* **ABOUT THIS EXERCISE**
Report each line of the data that contains the string "suite".

BEGIN EXTRACTED DATA

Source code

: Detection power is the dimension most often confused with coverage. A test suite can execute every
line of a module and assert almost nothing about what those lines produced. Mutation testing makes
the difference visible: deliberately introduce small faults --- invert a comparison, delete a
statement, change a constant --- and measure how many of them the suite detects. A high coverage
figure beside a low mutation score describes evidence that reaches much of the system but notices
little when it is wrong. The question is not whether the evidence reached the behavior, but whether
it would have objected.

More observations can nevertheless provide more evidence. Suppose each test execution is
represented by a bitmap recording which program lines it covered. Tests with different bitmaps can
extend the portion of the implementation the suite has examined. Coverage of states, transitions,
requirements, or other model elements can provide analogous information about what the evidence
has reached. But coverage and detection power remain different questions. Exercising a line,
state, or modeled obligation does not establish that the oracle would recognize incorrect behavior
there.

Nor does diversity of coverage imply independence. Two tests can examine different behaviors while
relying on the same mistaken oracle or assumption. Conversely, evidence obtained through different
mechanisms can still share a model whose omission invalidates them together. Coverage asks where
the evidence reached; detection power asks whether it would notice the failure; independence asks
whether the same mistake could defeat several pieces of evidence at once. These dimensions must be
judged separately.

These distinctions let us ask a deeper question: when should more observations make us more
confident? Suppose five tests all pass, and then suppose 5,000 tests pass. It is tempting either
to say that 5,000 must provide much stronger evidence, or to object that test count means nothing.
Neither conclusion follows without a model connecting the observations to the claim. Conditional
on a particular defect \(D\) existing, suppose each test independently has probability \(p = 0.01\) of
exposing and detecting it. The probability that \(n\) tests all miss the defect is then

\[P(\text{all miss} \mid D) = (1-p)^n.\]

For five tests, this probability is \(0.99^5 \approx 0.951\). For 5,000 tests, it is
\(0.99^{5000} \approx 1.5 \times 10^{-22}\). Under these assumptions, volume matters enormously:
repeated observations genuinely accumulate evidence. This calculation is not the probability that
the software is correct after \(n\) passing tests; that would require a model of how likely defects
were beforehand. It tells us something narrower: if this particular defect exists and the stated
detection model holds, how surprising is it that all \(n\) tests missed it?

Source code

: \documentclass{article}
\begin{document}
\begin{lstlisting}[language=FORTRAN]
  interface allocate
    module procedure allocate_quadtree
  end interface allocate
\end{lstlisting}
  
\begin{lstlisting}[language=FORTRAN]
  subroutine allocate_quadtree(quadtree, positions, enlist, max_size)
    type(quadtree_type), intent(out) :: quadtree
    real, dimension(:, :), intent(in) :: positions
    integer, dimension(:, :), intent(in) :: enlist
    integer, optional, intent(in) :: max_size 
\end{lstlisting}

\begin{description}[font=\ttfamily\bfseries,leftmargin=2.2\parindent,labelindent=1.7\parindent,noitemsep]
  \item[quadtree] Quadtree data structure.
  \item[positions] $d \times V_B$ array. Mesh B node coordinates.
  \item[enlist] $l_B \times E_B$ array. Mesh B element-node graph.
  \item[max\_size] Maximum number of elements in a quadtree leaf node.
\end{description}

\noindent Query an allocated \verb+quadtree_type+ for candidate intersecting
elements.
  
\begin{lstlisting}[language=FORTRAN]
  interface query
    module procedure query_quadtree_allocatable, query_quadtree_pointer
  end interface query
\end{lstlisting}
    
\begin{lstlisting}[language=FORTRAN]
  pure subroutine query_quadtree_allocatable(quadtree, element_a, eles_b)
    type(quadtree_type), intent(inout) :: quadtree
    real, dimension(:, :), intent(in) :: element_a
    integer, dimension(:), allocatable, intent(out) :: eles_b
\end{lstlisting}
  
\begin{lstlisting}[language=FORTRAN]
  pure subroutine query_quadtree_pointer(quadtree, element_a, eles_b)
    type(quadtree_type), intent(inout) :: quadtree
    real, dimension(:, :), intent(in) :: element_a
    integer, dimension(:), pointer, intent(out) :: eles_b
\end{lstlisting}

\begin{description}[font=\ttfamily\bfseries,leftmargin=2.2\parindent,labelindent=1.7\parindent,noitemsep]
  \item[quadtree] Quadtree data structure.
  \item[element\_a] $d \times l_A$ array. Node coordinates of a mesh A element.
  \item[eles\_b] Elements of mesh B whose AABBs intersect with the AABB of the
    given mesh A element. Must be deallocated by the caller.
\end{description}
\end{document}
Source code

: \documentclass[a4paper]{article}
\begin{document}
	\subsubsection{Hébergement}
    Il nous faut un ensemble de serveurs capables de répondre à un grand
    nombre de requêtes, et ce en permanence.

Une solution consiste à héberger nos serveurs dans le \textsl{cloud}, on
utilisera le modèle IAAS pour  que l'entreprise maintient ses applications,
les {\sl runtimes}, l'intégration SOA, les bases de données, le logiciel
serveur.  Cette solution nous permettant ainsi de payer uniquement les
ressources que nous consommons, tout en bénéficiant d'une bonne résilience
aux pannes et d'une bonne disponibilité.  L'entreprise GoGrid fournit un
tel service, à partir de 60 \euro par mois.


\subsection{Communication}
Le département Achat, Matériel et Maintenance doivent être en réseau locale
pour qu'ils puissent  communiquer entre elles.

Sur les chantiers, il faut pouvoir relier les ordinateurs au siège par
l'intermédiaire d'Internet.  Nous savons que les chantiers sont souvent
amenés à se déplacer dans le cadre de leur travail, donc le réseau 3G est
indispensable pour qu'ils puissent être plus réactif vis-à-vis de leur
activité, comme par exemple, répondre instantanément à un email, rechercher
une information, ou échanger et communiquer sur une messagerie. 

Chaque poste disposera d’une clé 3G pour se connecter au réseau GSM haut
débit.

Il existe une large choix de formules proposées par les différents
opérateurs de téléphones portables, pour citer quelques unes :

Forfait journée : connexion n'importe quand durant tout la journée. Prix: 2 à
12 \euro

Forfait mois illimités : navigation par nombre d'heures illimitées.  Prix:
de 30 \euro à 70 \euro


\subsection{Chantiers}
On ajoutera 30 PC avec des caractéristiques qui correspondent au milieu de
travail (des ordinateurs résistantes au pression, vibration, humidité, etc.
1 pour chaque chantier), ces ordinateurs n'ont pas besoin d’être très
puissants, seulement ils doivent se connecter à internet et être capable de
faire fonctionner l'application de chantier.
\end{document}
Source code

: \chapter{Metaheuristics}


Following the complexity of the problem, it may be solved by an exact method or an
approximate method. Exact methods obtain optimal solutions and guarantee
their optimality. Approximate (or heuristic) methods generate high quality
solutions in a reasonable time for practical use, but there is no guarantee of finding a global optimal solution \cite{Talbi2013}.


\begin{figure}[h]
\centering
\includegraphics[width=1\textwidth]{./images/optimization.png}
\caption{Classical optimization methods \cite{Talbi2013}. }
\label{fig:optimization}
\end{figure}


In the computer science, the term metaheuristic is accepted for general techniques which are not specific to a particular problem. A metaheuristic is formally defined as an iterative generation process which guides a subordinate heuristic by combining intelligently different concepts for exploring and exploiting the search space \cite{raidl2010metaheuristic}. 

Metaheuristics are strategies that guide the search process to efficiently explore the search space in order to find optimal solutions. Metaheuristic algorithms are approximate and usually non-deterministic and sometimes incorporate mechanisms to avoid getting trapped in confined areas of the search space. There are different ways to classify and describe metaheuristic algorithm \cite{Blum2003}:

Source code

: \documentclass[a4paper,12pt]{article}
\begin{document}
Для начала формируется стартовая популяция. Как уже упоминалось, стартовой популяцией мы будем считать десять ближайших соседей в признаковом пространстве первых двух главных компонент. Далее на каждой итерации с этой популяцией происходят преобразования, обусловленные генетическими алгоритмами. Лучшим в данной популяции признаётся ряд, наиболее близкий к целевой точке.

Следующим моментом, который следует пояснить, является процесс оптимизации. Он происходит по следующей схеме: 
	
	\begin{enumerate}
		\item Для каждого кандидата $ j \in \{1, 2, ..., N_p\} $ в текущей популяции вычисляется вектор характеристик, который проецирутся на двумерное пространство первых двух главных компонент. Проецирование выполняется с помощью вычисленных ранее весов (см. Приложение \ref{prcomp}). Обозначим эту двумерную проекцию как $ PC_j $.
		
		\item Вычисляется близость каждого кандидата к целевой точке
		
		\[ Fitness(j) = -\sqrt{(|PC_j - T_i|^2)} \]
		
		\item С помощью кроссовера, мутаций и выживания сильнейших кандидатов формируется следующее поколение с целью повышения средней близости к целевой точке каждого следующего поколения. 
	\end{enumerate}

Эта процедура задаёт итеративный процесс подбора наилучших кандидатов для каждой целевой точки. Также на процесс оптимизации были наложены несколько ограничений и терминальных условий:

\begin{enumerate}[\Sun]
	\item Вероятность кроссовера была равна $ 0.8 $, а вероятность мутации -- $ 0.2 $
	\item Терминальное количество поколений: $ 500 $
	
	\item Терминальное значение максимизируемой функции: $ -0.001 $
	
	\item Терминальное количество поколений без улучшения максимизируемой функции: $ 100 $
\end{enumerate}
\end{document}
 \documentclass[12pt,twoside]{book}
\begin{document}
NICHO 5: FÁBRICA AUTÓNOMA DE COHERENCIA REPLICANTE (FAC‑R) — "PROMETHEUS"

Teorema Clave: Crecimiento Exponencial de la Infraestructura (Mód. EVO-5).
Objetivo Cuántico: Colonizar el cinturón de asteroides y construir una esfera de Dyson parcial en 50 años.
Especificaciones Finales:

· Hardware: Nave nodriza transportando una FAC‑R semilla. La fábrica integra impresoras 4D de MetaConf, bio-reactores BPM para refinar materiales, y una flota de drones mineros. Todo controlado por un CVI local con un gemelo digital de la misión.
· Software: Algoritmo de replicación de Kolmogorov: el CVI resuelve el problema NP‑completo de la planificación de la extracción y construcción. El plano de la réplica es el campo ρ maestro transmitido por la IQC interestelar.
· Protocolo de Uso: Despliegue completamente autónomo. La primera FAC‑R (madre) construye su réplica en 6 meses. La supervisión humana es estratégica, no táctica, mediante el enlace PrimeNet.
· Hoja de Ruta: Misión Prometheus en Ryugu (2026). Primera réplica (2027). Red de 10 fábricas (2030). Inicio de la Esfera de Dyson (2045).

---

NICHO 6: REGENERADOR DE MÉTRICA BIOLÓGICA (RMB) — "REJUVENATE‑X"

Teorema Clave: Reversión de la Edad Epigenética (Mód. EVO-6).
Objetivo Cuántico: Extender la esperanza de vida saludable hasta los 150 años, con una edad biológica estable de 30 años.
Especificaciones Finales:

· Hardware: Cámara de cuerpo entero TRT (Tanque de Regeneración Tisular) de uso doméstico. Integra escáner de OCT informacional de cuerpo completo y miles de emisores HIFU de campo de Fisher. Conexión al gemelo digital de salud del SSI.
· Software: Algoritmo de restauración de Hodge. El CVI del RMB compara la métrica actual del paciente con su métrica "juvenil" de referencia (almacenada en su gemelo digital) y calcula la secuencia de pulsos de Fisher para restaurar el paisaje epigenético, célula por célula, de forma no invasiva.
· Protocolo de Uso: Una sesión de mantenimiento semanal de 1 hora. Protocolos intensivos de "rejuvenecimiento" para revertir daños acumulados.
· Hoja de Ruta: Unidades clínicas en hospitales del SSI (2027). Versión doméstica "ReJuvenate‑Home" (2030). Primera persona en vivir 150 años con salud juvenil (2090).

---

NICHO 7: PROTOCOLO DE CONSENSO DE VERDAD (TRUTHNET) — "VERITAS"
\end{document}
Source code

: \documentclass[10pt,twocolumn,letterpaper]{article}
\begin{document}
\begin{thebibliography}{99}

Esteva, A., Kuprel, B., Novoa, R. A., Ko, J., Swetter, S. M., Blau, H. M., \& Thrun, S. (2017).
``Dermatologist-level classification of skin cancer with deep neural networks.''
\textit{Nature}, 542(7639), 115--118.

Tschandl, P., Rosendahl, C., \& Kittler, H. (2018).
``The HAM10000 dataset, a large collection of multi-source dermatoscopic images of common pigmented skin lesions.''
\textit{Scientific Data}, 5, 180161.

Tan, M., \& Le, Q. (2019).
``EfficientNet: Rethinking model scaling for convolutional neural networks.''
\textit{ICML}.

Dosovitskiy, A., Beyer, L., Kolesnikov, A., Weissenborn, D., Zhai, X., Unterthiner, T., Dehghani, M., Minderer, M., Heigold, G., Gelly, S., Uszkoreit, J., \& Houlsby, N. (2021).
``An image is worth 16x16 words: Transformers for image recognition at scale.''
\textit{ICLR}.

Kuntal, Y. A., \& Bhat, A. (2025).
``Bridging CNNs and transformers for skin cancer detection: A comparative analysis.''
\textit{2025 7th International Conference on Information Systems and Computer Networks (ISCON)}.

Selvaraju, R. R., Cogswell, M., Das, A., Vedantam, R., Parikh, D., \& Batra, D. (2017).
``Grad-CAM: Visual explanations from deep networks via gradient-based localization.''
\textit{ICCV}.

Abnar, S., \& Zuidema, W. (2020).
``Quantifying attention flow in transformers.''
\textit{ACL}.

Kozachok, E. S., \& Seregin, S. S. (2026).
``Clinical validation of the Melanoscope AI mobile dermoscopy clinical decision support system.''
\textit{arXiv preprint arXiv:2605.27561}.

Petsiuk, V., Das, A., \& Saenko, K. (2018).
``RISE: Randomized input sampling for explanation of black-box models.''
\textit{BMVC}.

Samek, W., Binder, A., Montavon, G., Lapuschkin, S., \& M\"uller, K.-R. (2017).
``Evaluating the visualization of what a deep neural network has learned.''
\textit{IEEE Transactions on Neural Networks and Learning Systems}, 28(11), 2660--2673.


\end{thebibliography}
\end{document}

END EXTRACTED DATA

* **TASK ANSWER**
: Detection power is the dimension most often confused with coverage. A test suite can execute every
statement, change a constant --- and measure how many of them the suite detects. A high coverage
extend the portion of the implementation the suite has examined. Coverage of states, transitions,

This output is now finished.